Who You Choose As Your Reference Says It All

March 13, 2014 For Candidates Leave a comment

Who You Choose As Your Reference Says It All

by Denise Davis

As a job candidate, who you include on your reference list often says more about you than their actual comments. Choose your references carefully. Here are a few of our latest tips.

Who to use as a reference. The names on your reference list say a lot about your past performance. If your reference list includes only your peers, subordinates, vendors or customers, that sends the signal that your past boss might not have good things to say about you. A future employer is most interested in what your former boss has to say about your performance. As I evaluate candidates for my search assignments, I am drawn to people that freely use their past boss, or bosses, as references. So, I always recommend listing your supervisors from previous jobs. Due to liabilities, many companies are no longer willing to provide references for their employees. However, you can often locate a former boss that is no longer with your current company. If he/she has left the company, he may be more willing to provide a reference.

Prepare your references in advance. Ask your references if they are willing to speak on your behalf to people that are considering you for employment. Ask them to be available to talk with others about your strengths and weaknesses, and to share stories of your accomplishments. Help them understand the positions you are considering so they will be prepared to comment on questions from companies. Well-prepared references can be your strongest allies.

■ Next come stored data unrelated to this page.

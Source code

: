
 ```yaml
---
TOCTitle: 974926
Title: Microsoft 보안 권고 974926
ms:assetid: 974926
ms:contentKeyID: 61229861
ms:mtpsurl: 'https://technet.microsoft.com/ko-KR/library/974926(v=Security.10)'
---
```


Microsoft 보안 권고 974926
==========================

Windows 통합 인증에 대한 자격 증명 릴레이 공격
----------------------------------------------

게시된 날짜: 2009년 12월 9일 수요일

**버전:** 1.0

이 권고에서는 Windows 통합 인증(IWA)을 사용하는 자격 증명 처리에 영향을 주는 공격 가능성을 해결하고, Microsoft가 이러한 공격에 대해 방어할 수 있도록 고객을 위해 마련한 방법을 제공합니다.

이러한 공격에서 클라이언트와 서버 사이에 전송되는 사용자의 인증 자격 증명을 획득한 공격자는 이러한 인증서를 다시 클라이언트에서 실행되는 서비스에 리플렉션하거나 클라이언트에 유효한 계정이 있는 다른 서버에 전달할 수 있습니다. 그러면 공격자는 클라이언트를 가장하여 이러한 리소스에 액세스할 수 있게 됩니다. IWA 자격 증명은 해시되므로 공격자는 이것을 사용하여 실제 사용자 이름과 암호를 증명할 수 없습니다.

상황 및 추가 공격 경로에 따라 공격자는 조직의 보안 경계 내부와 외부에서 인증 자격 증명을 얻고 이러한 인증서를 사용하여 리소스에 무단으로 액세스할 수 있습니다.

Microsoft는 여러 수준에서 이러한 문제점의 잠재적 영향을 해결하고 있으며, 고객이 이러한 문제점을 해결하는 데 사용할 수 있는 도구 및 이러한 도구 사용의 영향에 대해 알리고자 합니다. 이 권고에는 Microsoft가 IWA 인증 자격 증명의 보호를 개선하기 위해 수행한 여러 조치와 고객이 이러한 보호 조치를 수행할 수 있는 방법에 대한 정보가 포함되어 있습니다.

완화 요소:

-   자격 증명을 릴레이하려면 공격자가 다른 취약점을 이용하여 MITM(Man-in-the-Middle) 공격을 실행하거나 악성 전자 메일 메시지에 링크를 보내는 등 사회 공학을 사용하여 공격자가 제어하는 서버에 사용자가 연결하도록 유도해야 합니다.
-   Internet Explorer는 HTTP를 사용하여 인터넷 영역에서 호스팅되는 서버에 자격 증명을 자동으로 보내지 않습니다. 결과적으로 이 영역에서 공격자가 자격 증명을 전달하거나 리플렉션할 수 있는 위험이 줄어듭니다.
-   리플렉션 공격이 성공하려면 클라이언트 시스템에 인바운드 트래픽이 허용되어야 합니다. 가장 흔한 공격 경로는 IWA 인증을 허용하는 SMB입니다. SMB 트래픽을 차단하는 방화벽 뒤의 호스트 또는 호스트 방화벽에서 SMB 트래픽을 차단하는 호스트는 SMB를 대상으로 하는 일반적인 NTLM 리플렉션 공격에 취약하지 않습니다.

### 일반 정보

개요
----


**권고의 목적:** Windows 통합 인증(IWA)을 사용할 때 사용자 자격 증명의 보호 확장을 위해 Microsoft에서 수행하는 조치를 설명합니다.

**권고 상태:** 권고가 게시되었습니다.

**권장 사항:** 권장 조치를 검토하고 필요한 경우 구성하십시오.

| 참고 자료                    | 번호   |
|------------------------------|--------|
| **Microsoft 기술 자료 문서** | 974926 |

Choose references who will be reachable. If your references are not reachable, it often means they do not want to discuss your performance. This is a big red flag. Make sure your references can be reached via email address, cell number and work number. Also, note how they are related to your career on your reference list.

Keep your references informed of your progress. Your best references are those who are interested in you and your career movements. As a courtesy, remember to keep them informed on your job search — you may need their services again in the future.